On Wed, Aug 26, 2009 at 2:30 AM, Tom Schouten<[email protected]> wrote:
> Bout time I have a look at it then..  Is the compiler tied in closely
> to the rest of the system?  I'm wondering if I it would be difficult
> to embed it in PLT Scheme through the concatenative -> Scheme wrapper
> macros used in Staapl.

Factor has two compilers. And yes, in theory you can port the whole
system over to PLT Scheme, but at that stage it would be so much more
advanced than PLT Scheme itself that you may as well build your own,
self-hosting Scheme implementation, and before you know it you'll have
a multi-year project on your hands :-)

The source code for Factor's optimizing compiler is located in
basis/alien, basis/compiler and basis/cpu. Within basis/compiler,
you'll find that compiler.cfg and its subvocabularies are somewhat
like a set of classical compiler passes resembling stuff you'd find in
a text book (value numbering, copy propagation, etc), whereas
compiler.tree contains Factor-specific stuff (most importantly a
'propagation' pass which infers types and inlines methods in a really
general way). These two complement each other; they are the
'low-level' and 'high-level' optimizers, respectively. The remaining
two parts of the optimizing compiler play a supporting role: the C FFI
is in basis/alien and CPU-specific backends are in basis/cpu.

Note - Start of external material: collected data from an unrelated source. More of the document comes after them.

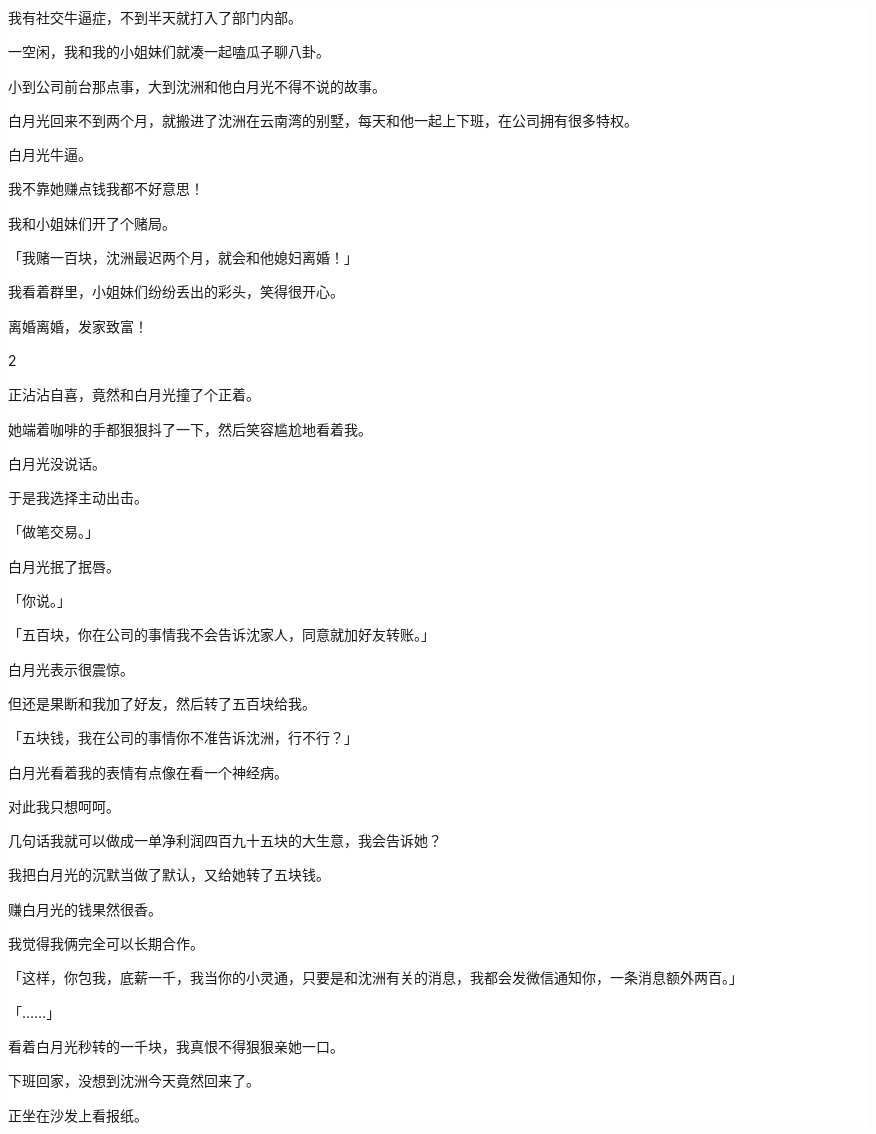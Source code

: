 我有社交牛逼症，不到半天就打入了部门内部。

一空闲，我和我的小姐妹们就凑一起嗑瓜子聊八卦。

小到公司前台那点事，大到沈洲和他白月光不得不说的故事。

白月光回来不到两个月，就搬进了沈洲在云南湾的别墅，每天和他一起上下班，在公司拥有很多特权。

白月光牛逼。

我不靠她赚点钱我都不好意思！

我和小姐妹们开了个赌局。

「我赌一百块，沈洲最迟两个月，就会和他媳妇离婚！」

我看着群里，小姐妹们纷纷丢出的彩头，笑得很开心。

离婚离婚，发家致富！

2

正沾沾自喜，竟然和白月光撞了个正着。

她端着咖啡的手都狠狠抖了一下，然后笑容尴尬地看着我。

白月光没说话。

于是我选择主动出击。

「做笔交易。」

白月光抿了抿唇。

「你说。」

「五百块，你在公司的事情我不会告诉沈家人，同意就加好友转账。」

白月光表示很震惊。

但还是果断和我加了好友，然后转了五百块给我。

「五块钱，我在公司的事情你不准告诉沈洲，行不行？」

白月光看着我的表情有点像在看一个神经病。

对此我只想呵呵。

几句话我就可以做成一单净利润四百九十五块的大生意，我会告诉她？

我把白月光的沉默当做了默认，又给她转了五块钱。

赚白月光的钱果然很香。

我觉得我俩完全可以长期合作。

「这样，你包我，底薪一千，我当你的小灵通，只要是和沈洲有关的消息，我都会发微信通知你，一条消息额外两百。」

「……」

看着白月光秒转的一千块，我真恨不得狠狠亲她一口。

下班回家，没想到沈洲今天竟然回来了。

正坐在沙发上看报纸。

You can look at the output of the optimizing compiler's two optimization passes:

USE: compiler.tree.debugger ! Look at high-level optimizer IR
[ 1000 [ ] times ] optimized.

USE: compiler.cfg.debugger ! Look at low-level optimizer iR
[ 1000 [ ] times ] test-mr mr.

The optimizing compiler always compiles a word at a time, with
quotations used in that word folded in most cases. The optimizing
compiler more closely resembles the compilers of languages such as
Ocaml, SBCL and C, than Forth implementations.

The non-optimizing compiler, on the other hand, is a classic
Forth-style subroutine-threaded compiler with inlining and tail-call
optimization. It compiles individual quotations, not words, into
linear code blocks without any internal control flow. The
non-optimizing compiler is implemented in C++, in vm/jit.cpp and
vm/quotations.cpp. It is used for bootstrap as well as a fallback for
dynamic quotation execution. The CPU-specific backends are in
basis/cpu/*/bootstrap.factor.

If you construct a quotation using sequence words at runtime, and call
it using call(, it will be instantly compiled into really compact code
by the non-optimizing compiler. In this sense it differs from a Forth
compiler in that it is completely transparent; the non-optimizing
compiler is completely encapsulated as far as 'user-space' Factor code
is concerned, because its presented in terms of a simple notion of
completely dynamic quotations which are also callable.

The non-optimizing compiler can load source an order of magnitude
faster than the optimizing compiler; its runtime is essentially linear
in the length of a quotation, and the constant factor is very low,
whereas the optimizing compiler performs a lot of expensive static
analysis which operate on entire words at a time. Compare loading time
of modules such as "regexp" after entering enable-optimizer and
disable-optimizer in the listener.

On the other hand, the optimizing compiler produces code that runs up
to 100x faster (benchmark.mandel is one example where quotation
inlining, complex float unboxing, value numbering and what Dan
referred to as DCN all contribute to an order of magnitude difference
between subroutine threading and optimized SSA).